# When Should I reapply



## Daws (6 Jun 2011)

Hello everybody,

Little background I took the CFAT before and failed twice this was a few years ago. When should I reapply? Do they keep my file open for so long or can I just fill out another app and start the process over ?


----------



## Silverfire (6 Jun 2011)

I'm trying not to step outside of my lane here, but my question is what have you done to improve your scores from last time?  As far as I know, you only get 3 shots at the CFAT (correct me if I'm wrong).  I was under the impression that they want to see proof of you taking classes or courses in order to improve your education.  You shouldn't be asking when you can write your CFAT, rather, whether or not you're prepared or not.


----------



## Daws (6 Jun 2011)

ha ha I kind of figured I would get this.

All I want to know is when I've improved and done what I can to improve is the door still open for me to apply and is there some kind of Wait time to reapply after taking the test twice?


----------



## Romanmaz (6 Jun 2011)

Daws said:
			
		

> ha ha I kind of figured I would get this.
> 
> All I want to know is when I've improved and done what I can to improve is the door still open for me to apply and is there some kind of Wait time to reapply after taking the test twice?


After 3 strikes your not allowed to come within 500 feet of any CFRC's or military personnel.



(sarcasm)


----------



## tanman89 (6 Jun 2011)

It is also my understanding that without some MAJOR educational upgrading a 3rd rewrite is very hard to attain as well... So i would attempt to show them some educational upgrading you've done and show them why you deserve a third shot.

Also just to clarify i know for a fact the wait time from your first test to 2nd test is 90 days then after that they have to write to get permission to give you a third chance.

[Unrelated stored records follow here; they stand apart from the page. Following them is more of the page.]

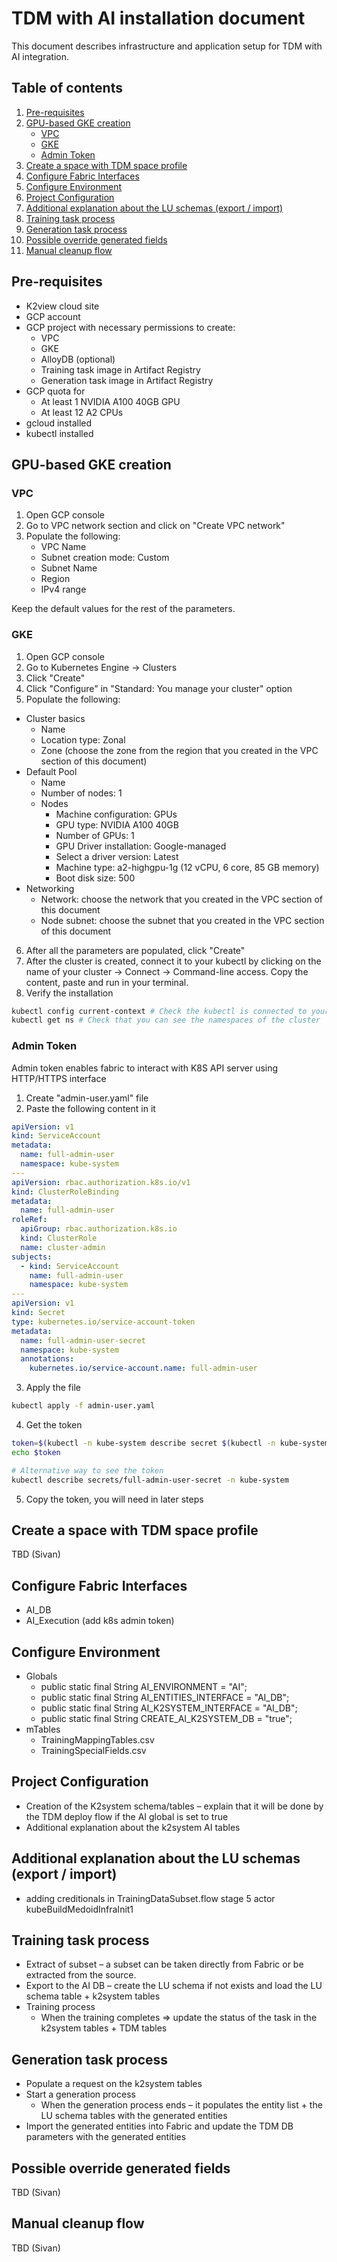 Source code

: # TDM with AI installation document

This document describes infrastructure and application setup for TDM with AI integration.

## Table of contents
1. [Pre-requisites](#pre-requisites)
2. [GPU-based GKE creation](#gpu-based-gke-creation)
    - [VPC](#vpc)
    - [GKE](#gke)
    - [Admin Token](#admin-token)
3. [Create a space with TDM space profile](#create-a-space-with-tdm-space-profile)
4. [Configure Fabric Interfaces](#configure-fabric-interfaces)
5. [Configure Environment](#configure-environment)
6. [Project Configuration](#project-configuration)
7. [Additional explanation about the LU schemas (export / import)](#additional-explanation-about-the-lu-schemas-export--import)
8. [Training task process](#training-task-process)
9. [Generation task process](#generation-task-process)
10. [Possible override generated fields](#possible-override-generated-fields)
11. [Manual cleanup flow ](#manual-cleanup-flow)

## Pre-requisites
- K2view cloud site
- GCP account
- GCP project with necessary permissions to create:
    - VPC
    - GKE
    - AlloyDB (optional)
    - Training task image in Artifact Registry
    - Generation task image in Artifact Registry
- GCP quota for
    - At least 1 NVIDIA A100 40GB GPU
    - At least 12 A2 CPUs
- gcloud installed
- kubectl installed

## GPU-based GKE creation
### VPC
1. Open GCP console
2. Go to VPC network section and click on "Create VPC network"
3. Populate the following:
    - VPC Name
    - Subnet creation mode: Custom
    - Subnet Name
    - Region
    - IPv4 range

Keep the default values for the rest of the parameters.

### GKE
1. Open GCP console
2. Go to Kubernetes Engine -> Clusters
3. Click "Create"
4. Click "Configure" in "Standard: You manage your cluster" option
5. Populate the following:
- Cluster basics
    - Name
    - Location type: Zonal
    - Zone (choose the zone from the region that you created in the VPC section of this document)
- Default Pool
    - Name
    - Number of nodes: 1
    - Nodes
        - Machine configuration: GPUs
        - GPU type: NVIDIA A100 40GB
        - Number of GPUs: 1
        - GPU Driver installation: Google-managed
        - Select a driver version: Latest
        - Machine type: a2-highgpu-1g (12 vCPU, 6 core, 85 GB memory)
        - Boot disk size: 500
- Networking
    - Network: choose the network that you created in the VPC section of this document
    - Node subnet: choose the subnet that you created in the VPC section of this document
6. After all the parameters are populated, click "Create"
7. After the cluster is created, connect it to your kubectl by clicking on the name of your cluster -> Connect -> Command-line access. Copy the content, paste and run in your terminal.
8. Verify the installation
```bash
kubectl config current-context # Check the kubectl is connected to your cluster
kubectl get ns # Check that you can see the namespaces of the cluster
```

### Admin Token
Admin token enables fabric to interact with K8S API server using HTTP/HTTPS interface

1. Create "admin-user.yaml" file
2. Paste the following content in it
```yaml
apiVersion: v1
kind: ServiceAccount
metadata:
  name: full-admin-user
  namespace: kube-system
---
apiVersion: rbac.authorization.k8s.io/v1
kind: ClusterRoleBinding
metadata:
  name: full-admin-user
roleRef:
  apiGroup: rbac.authorization.k8s.io
  kind: ClusterRole
  name: cluster-admin
subjects:
  - kind: ServiceAccount
    name: full-admin-user
    namespace: kube-system
---
apiVersion: v1
kind: Secret
type: kubernetes.io/service-account-token
metadata:
  name: full-admin-user-secret
  namespace: kube-system
  annotations:
    kubernetes.io/service-account.name: full-admin-user
```
3. Apply the file
```bash
kubectl apply -f admin-user.yaml
```
4. Get the token
```bash
token=$(kubectl -n kube-system describe secret $(kubectl -n kube-system get secret | grep "full-admin-user-secret" | awk '{print $1}')| grep token: |awk '{print $2}')
echo $token

# Alternative way to see the token
kubectl describe secrets/full-admin-user-secret -n kube-system
```
5. Copy the token, you will need in later steps

## Create a space with TDM space profile
TBD (Sivan)
## Configure Fabric Interfaces
- AI_DB
- AI_Execution (add k8s admin token)
## Configure Environment
- Globals
    - public static final String AI_ENVIRONMENT = "AI";
    - public static final String AI_ENTITIES_INTERFACE = "AI_DB";
    - public static final String AI_K2SYSTEM_INTERFACE = "AI_DB";
    - public static final String CREATE_AI_K2SYSTEM_DB = "true";
- mTables
    - TrainingMappingTables.csv
    - TrainingSpecialFields.csv
## Project Configuration
- Creation of the K2system schema/tables – explain that it will be done by the TDM deploy flow if the AI global is set to true
- Additional explanation about the k2system AI tables
## Additional explanation about the LU schemas (export / import)
- adding creditionals in TrainingDataSubset.flow stage 5 actor kubeBuildMedoidInfraInit1
## Training task process
- Extract of subset – a subset can be taken directly from Fabric or be extracted from the source.
- Export to the AI DB – create the LU schema if not exists and load the LU schema table + k2system tables
- Training process
    - When the training completes => update the status of the task in the k2system tables + TDM tables
## Generation task process
- Populate a request on the k2system tables
- Start a generation process
    - When the generation process ends – it populates the entity list + the LU schema tables with the generated entities
- Import the generated entities into Fabric and update the TDM DB parameters with the generated entities
## Possible override generated fields
TBD (Sivan)
## Manual cleanup flow 
TBD (Sivan)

Any further questions please feel free to PM me.


John


----------



## tanman89 (6 Jun 2011)

And to answer the second part of the question (and someone can correct me if im wrong) but from what the recruiter told me when you apply the first time you are assigned a number and that number follows you forever as far as the military is concerned i want to say "service number" but not sure if thats correct terminology and dont want to mislead. But yes they will have something stating your 2 previous failed attempts.


----------



## howitzer89 (13 Jun 2011)

I missed the job I wanted to get by getting 3 questions wrong so they told me to wait 90 days, call them and they will try and reschedule me for another test date. 
The next 3 months are going to be nothing but study study and review for me.


----------



## Fanfreluche (13 Jun 2011)

I remember the first time I tryed to join... passed everything except 1 test..
did not even know you were aloed to try again... if i knew back then all I needed was to wait 3  months I would be in a boat right now

10 years later im going  for it again but il make sure I can do twice the puch up i need to pass the  test  
my pride will kill me if i fail again on the same test  :-\   ... best of luck to you to for your retest


----------



## Nauticus (13 Jun 2011)

Fanfreluche said:
			
		

> I remember the first time I tryed to join... passed everything except 1 test..
> did not even know you were aloed to try again... if i knew back then all I needed was to wait 3  months I would be in a boat right now
> 
> 10 years later im going  for it again but *il make sure I can do twice the puch up i need to pass the  test  *
> my pride will kill me if i fail again on the same test  :-\   ... best of luck to you to for your retest


This is actually good advice, said everywhere on this forum, but I'm going to emphasize it again. By the time you take your test, do your best to be capable of exceeding the minimum requirements, in the PT Apt, or whatever the test is.


----------